Apenas a título de comparação, Lula, o alarife do Petrolão, disse certa vez, nos idos de 2009, que a crise global era coisa de “loiro de olhos azuis”, em clara e equivocada referência aos norte-americanos. Foi o bastante para seus adversários atearem fogo no paiol. Alto lá! O pau que bate em Chico, não bate em Francisco? Ou o general Mourão é a nova divindade nesse paraíso do faz de conta, apenas porque foi escolhido para “meter o pé na porta”?

Há vetustos – seria ausência de lhaneza chamá-los de velhacos – que sabem o quanto estudei e ainda estudo, mas por discordarem da minha opinião deixam de lado a coerência, a falsa elegância e revelam-se como de fato são.
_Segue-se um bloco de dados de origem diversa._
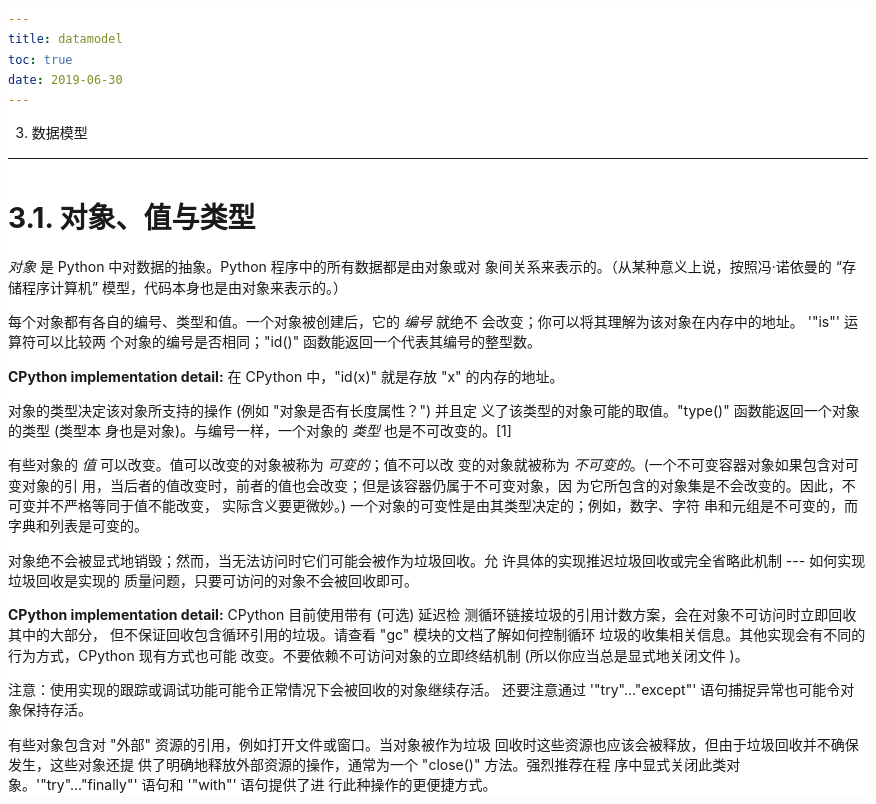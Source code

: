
 ```yaml
---
title: datamodel
toc: true
date: 2019-06-30
---
```

3. 数据模型
***********


3.1. 对象、值与类型
===================

*对象* 是 Python 中对数据的抽象。Python 程序中的所有数据都是由对象或对
象间关系来表示的。（从某种意义上说，按照冯·诺依曼的 “存储程序计算机”
模型，代码本身也是由对象来表示的。）

每个对象都有各自的编号、类型和值。一个对象被创建后，它的 *编号* 就绝不
会改变；你可以将其理解为该对象在内存中的地址。 '"is"' 运算符可以比较两
个对象的编号是否相同；"id()" 函数能返回一个代表其编号的整型数。

**CPython implementation detail:** 在 CPython 中，"id(x)" 就是存放 "x"
的内存的地址。

对象的类型决定该对象所支持的操作 (例如 "对象是否有长度属性？") 并且定
义了该类型的对象可能的取值。"type()" 函数能返回一个对象的类型 (类型本
身也是对象)。与编号一样，一个对象的 *类型* 也是不可改变的。[1]

有些对象的 *值* 可以改变。值可以改变的对象被称为 *可变的*；值不可以改
变的对象就被称为 *不可变的*。(一个不可变容器对象如果包含对可变对象的引
用，当后者的值改变时，前者的值也会改变；但是该容器仍属于不可变对象，因
为它所包含的对象集是不会改变的。因此，不可变并不严格等同于值不能改变，
实际含义要更微妙。) 一个对象的可变性是由其类型决定的；例如，数字、字符
串和元组是不可变的，而字典和列表是可变的。

对象绝不会被显式地销毁；然而，当无法访问时它们可能会被作为垃圾回收。允
许具体的实现推迟垃圾回收或完全省略此机制 --- 如何实现垃圾回收是实现的
质量问题，只要可访问的对象不会被回收即可。

**CPython implementation detail:** CPython 目前使用带有 (可选) 延迟检
测循环链接垃圾的引用计数方案，会在对象不可访问时立即回收其中的大部分，
但不保证回收包含循环引用的垃圾。请查看 "gc" 模块的文档了解如何控制循环
垃圾的收集相关信息。其他实现会有不同的行为方式，CPython 现有方式也可能
改变。不要依赖不可访问对象的立即终结机制 (所以你应当总是显式地关闭文件
)。

注意：使用实现的跟踪或调试功能可能令正常情况下会被回收的对象继续存活。
还要注意通过 '"try"..."except"' 语句捕捉异常也可能令对象保持存活。

有些对象包含对 "外部" 资源的引用，例如打开文件或窗口。当对象被作为垃圾
回收时这些资源也应该会被释放，但由于垃圾回收并不确保发生，这些对象还提
供了明确地释放外部资源的操作，通常为一个 "close()" 方法。强烈推荐在程
序中显式关闭此类对象。'"try"..."finally"' 语句和 '"with"' 语句提供了进
行此种操作的更便捷方式。
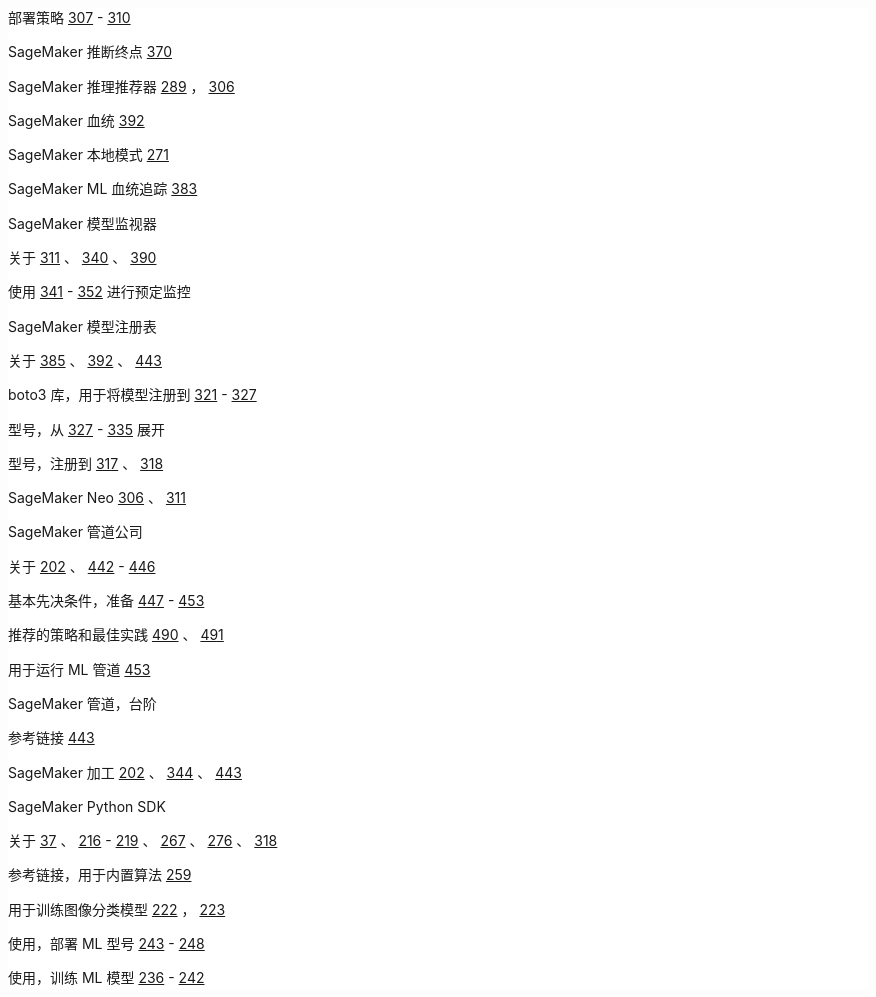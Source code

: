 部署策略 [307](B18638_07.xhtml#_idIndexMarker858) - [310](B18638_07.xhtml#_idIndexMarker885)

SageMaker 推断终点 [370](B18638_09.xhtml#_idIndexMarker1088)

SageMaker 推理推荐器 [289](B18638_07.xhtml#_idIndexMarker803) ， [306](B18638_07.xhtml#_idIndexMarker856)

SageMaker 血统 [392](B18638_09.xhtml#_idIndexMarker1277)

SageMaker 本地模式 [271](B18638_07.xhtml#_idIndexMarker752)

SageMaker ML 血统追踪 [383](B18638_09.xhtml#_idIndexMarker1210)

SageMaker 模型监视器

关于 [311](B18638_07.xhtml#_idIndexMarker903) 、 [340](B18638_08.xhtml#_idIndexMarker999) 、 [390](B18638_09.xhtml#_idIndexMarker1262)

使用 [341](B18638_08.xhtml#_idIndexMarker1004) - [352](B18638_08.xhtml#_idIndexMarker1030) 进行预定监控

SageMaker 模型注册表

关于 [385](B18638_09.xhtml#_idIndexMarker1224) 、 [392](B18638_09.xhtml#_idIndexMarker1275) 、 [443](B18638_11.xhtml#_idIndexMarker1420)

boto3 库，用于将模型注册到 [321](B18638_08.xhtml#_idIndexMarker927) - [327](B18638_08.xhtml#_idIndexMarker956)

型号，从 [327](B18638_08.xhtml#_idIndexMarker959) - [335](B18638_08.xhtml#_idIndexMarker985) 展开

型号，注册到 [317](B18638_08.xhtml#_idIndexMarker906) 、 [318](B18638_08.xhtml#_idIndexMarker911)

SageMaker Neo [306](B18638_07.xhtml#_idIndexMarker855) 、 [311](B18638_07.xhtml#_idIndexMarker901)

SageMaker 管道公司

关于 [202](B18638_05.xhtml#_idIndexMarker552) 、 [442](B18638_11.xhtml#_idIndexMarker1415) - [446](B18638_11.xhtml#_idIndexMarker1437)

基本先决条件，准备 [447](B18638_11.xhtml#_idIndexMarker1441) - [453](B18638_11.xhtml#_idIndexMarker1449)

推荐的策略和最佳实践 [490](B18638_11.xhtml#_idIndexMarker1553) 、 [491](B18638_11.xhtml#_idIndexMarker1561)

用于运行 ML 管道 [453](B18638_11.xhtml#_idIndexMarker1451)

SageMaker 管道，台阶

参考链接 [443](B18638_11.xhtml#_idIndexMarker1423)

SageMaker 加工 [202](B18638_05.xhtml#_idIndexMarker554) 、 [344](B18638_08.xhtml#_idIndexMarker1016) 、 [443](B18638_11.xhtml#_idIndexMarker1418)

SageMaker Python SDK

关于 [37](B18638_01.xhtml#_idIndexMarker098) 、 [216](B18638_06.xhtml#_idIndexMarker566) - [219](B18638_06.xhtml#_idIndexMarker577) 、 [267](B18638_07.xhtml#_idIndexMarker733) 、 [276](B18638_07.xhtml#_idIndexMarker773) 、 [318](B18638_08.xhtml#_idIndexMarker914)

参考链接，用于内置算法 [259](B18638_06.xhtml#_idIndexMarker709)

用于训练图像分类模型 [222](B18638_06.xhtml#_idIndexMarker586) ， [223](B18638_06.xhtml#_idIndexMarker591)

使用，部署 ML 型号 [243](B18638_06.xhtml#_idIndexMarker657) - [248](B18638_06.xhtml#_idIndexMarker670)

使用，训练 ML 模型 [236](B18638_06.xhtml#_idIndexMarker636) - [242](B18638_06.xhtml#_idIndexMarker651)
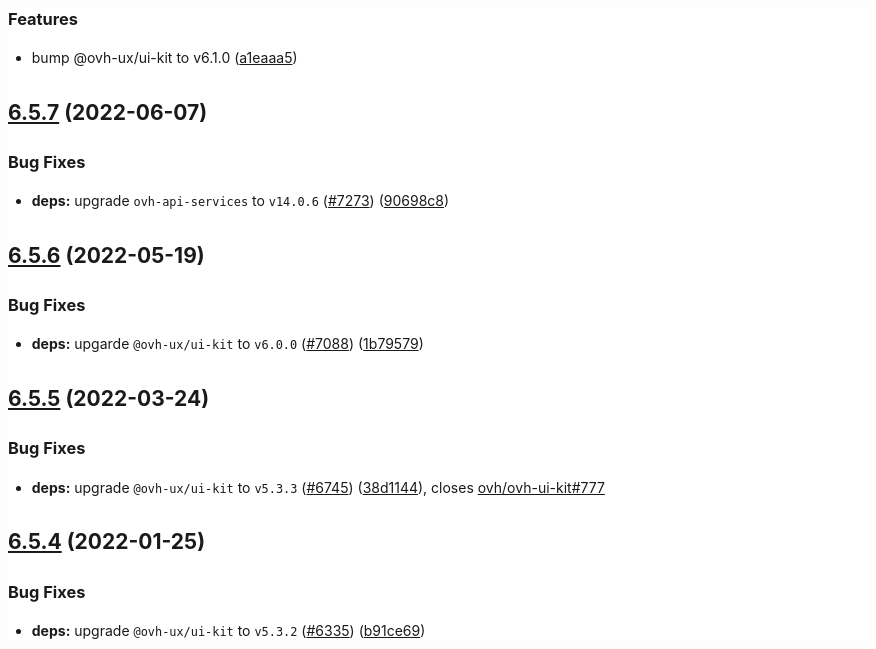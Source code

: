 
### Features

* bump @ovh-ux/ui-kit to v6.1.0 ([a1eaaa5](https://github.com/ovh/manager/commit/a1eaaa5cb68652d1d600ba02e0d27de557de94e5))



## [6.5.7](https://github.com/ovh/manager/compare/@ovh-ux/manager-telecom-task-app@6.5.6...@ovh-ux/manager-telecom-task-app@6.5.7) (2022-06-07)


### Bug Fixes

* **deps:** upgrade `ovh-api-services` to `v14.0.6` ([#7273](https://github.com/ovh/manager/issues/7273)) ([90698c8](https://github.com/ovh/manager/commit/90698c8c025bba09dd8e1baf64ccc0eecd56d3a8))



## [6.5.6](https://github.com/ovh/manager/compare/@ovh-ux/manager-telecom-task-app@6.5.5...@ovh-ux/manager-telecom-task-app@6.5.6) (2022-05-19)


### Bug Fixes

* **deps:** upgarde `@ovh-ux/ui-kit` to `v6.0.0` ([#7088](https://github.com/ovh/manager/issues/7088)) ([1b79579](https://github.com/ovh/manager/commit/1b79579d4bd58ce748f70b8c7eb2c8461cdc4cc8))



## [6.5.5](https://github.com/ovh/manager/compare/@ovh-ux/manager-telecom-task-app@6.5.4...@ovh-ux/manager-telecom-task-app@6.5.5) (2022-03-24)


### Bug Fixes

* **deps:** upgrade `@ovh-ux/ui-kit` to `v5.3.3` ([#6745](https://github.com/ovh/manager/issues/6745)) ([38d1144](https://github.com/ovh/manager/commit/38d11445b3671755758d153a4f4a166c7946705c)), closes [ovh/ovh-ui-kit#777](https://github.com/ovh/ovh-ui-kit/issues/777)



## [6.5.4](https://github.com/ovh/manager/compare/@ovh-ux/manager-telecom-task-app@6.5.3...@ovh-ux/manager-telecom-task-app@6.5.4) (2022-01-25)


### Bug Fixes

* **deps:** upgrade `@ovh-ux/ui-kit` to `v5.3.2` ([#6335](https://github.com/ovh/manager/issues/6335)) ([b91ce69](https://github.com/ovh/manager/commit/b91ce698bf1d230de112e1896626574e1553769b))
Meu desejo é presenteá-los com um espelho, emoldurado pela hipocrisia. É o que merecem!

Para o infortúnio de muitos, minha saúde vai bem, obrigado, a léguas de distância da paranoia. Desde quando coerência é doença, causadora de surtos e delírios? Submissão estúpida, aliada à preguiça política, é que precisa urgentemente de um divã, talvez de camisa de força. Insinuam que estou velho, talvez esclerosado. Enganam-se, cambulhos! Desesperem-se a mais não poder, pois quando maniqueístas, soi-disant, recorrem a críticas que mais parecem paradoxos de casa de alterne, só me resta concluir que estou no caminho certo. Como ninguém há de me parar, esperneiem à vontade.

(*) Ucho Haddad é jornalista político e investigativo, analista e comentarista político, escritor, poeta, palestrante e fotógrafo por devoção.